━━━━━ DATA TO USE ━━━━━

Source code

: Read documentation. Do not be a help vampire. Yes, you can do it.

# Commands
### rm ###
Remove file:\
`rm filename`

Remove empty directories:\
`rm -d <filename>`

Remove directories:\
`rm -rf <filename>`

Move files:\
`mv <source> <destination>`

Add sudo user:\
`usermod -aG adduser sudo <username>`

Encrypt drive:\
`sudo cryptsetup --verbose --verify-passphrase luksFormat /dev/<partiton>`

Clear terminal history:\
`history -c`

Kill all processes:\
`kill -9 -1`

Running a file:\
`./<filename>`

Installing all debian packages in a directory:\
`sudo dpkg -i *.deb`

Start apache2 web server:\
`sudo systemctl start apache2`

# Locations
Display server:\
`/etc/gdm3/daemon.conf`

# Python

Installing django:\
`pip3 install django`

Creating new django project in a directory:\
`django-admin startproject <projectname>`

━━━━━
━━━━━ DATA TO USE ━━━━━

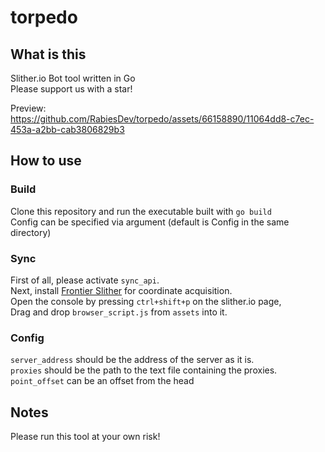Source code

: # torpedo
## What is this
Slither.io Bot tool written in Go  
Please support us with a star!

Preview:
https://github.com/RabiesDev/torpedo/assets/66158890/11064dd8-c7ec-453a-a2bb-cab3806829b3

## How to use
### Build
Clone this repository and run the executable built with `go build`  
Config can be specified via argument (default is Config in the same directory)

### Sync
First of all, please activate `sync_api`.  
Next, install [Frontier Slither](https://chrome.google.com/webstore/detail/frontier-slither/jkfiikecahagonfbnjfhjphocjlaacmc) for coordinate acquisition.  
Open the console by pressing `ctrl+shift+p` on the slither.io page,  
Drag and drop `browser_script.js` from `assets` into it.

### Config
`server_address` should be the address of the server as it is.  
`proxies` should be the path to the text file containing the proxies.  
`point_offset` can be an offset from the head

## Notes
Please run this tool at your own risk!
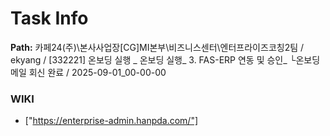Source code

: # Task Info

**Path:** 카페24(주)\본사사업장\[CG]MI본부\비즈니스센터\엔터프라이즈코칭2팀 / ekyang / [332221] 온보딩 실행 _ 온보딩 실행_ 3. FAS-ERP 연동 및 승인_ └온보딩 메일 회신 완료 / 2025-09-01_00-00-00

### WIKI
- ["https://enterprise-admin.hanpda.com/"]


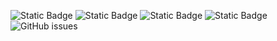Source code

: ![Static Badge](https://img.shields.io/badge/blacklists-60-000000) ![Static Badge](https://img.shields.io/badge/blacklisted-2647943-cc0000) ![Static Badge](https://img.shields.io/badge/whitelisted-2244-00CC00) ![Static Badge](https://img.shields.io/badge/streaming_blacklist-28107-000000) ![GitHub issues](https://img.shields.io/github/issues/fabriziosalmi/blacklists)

━━━━━
━━━━━ DATA TO USE ━━━━━

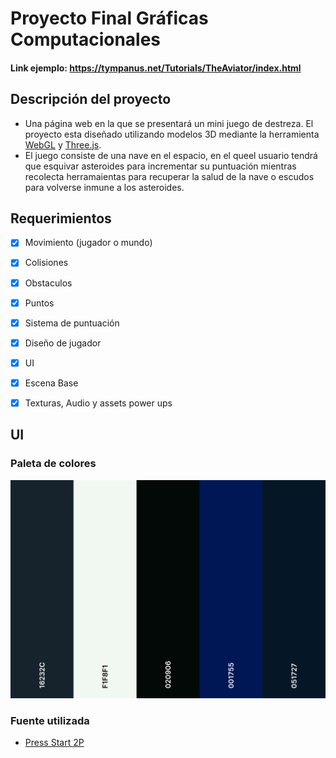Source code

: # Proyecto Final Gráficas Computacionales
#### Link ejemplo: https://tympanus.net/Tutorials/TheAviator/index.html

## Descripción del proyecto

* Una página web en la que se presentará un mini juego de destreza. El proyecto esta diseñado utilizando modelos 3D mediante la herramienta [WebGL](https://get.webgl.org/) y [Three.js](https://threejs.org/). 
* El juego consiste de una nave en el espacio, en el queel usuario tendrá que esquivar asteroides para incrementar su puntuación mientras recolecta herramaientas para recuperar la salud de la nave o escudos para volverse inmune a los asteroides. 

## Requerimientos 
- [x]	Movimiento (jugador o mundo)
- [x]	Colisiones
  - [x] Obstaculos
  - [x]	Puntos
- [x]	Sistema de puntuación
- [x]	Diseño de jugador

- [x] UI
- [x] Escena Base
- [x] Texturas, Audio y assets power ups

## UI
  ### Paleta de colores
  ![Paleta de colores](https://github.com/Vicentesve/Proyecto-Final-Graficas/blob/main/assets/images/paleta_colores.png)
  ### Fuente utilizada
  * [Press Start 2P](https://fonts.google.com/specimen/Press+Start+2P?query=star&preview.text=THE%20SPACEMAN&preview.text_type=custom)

━━━━━

Please return all lines above in which the string "should" is found.

`server_address` should be the address of the server as it is.  
`proxies` should be the path to the text file containing the proxies.  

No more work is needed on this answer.